*The input*:

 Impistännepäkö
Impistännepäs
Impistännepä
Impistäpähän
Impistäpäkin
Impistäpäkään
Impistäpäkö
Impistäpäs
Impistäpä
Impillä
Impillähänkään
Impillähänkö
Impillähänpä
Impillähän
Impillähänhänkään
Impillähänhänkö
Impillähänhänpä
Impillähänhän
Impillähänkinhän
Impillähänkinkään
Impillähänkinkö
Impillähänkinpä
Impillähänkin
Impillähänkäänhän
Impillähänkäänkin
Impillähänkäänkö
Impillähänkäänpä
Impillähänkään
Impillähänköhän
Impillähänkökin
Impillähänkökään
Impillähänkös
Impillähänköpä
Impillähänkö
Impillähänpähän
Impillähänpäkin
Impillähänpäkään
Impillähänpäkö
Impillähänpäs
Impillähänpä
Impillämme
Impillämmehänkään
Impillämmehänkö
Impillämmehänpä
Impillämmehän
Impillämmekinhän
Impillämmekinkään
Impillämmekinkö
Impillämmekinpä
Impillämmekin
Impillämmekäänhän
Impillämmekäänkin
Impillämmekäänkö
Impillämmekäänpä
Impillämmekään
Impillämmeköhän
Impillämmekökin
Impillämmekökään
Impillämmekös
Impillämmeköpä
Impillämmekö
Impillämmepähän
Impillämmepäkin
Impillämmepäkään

--

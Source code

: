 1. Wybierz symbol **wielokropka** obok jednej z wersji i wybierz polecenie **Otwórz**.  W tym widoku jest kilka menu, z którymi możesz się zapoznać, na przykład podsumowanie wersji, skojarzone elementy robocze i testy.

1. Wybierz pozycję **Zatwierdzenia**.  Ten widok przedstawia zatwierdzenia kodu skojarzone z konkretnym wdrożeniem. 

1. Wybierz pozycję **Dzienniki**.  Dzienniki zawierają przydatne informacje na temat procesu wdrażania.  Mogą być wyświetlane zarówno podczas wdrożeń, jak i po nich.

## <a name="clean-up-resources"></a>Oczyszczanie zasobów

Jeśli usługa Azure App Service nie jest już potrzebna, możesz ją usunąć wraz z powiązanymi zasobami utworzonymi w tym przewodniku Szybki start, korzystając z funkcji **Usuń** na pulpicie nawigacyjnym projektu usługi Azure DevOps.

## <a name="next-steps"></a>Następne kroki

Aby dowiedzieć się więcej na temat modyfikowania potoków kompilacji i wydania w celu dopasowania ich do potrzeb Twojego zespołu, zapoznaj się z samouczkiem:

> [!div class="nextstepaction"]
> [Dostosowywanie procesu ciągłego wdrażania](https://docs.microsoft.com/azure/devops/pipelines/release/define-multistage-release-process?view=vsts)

*What this task involves*: For the material above, reproduce exactly the lines from the line with "Impillähänhänkään" to the line with "Impillähänkökin", inclusive, and exclude all others.

*Response area*:
Impillähänhänkään
Impillähänhänkö
Impillähänhänpä
Impillähänhän
Impillähänkinhän
Impillähänkinkään
Impillähänkinkö
Impillähänkinpä
Impillähänkin
Impillähänkäänhän
Impillähänkäänkin
Impillähänkäänkö
Impillähänkäänpä
Impillähänkään
Impillähänköhän
Impillähänkökin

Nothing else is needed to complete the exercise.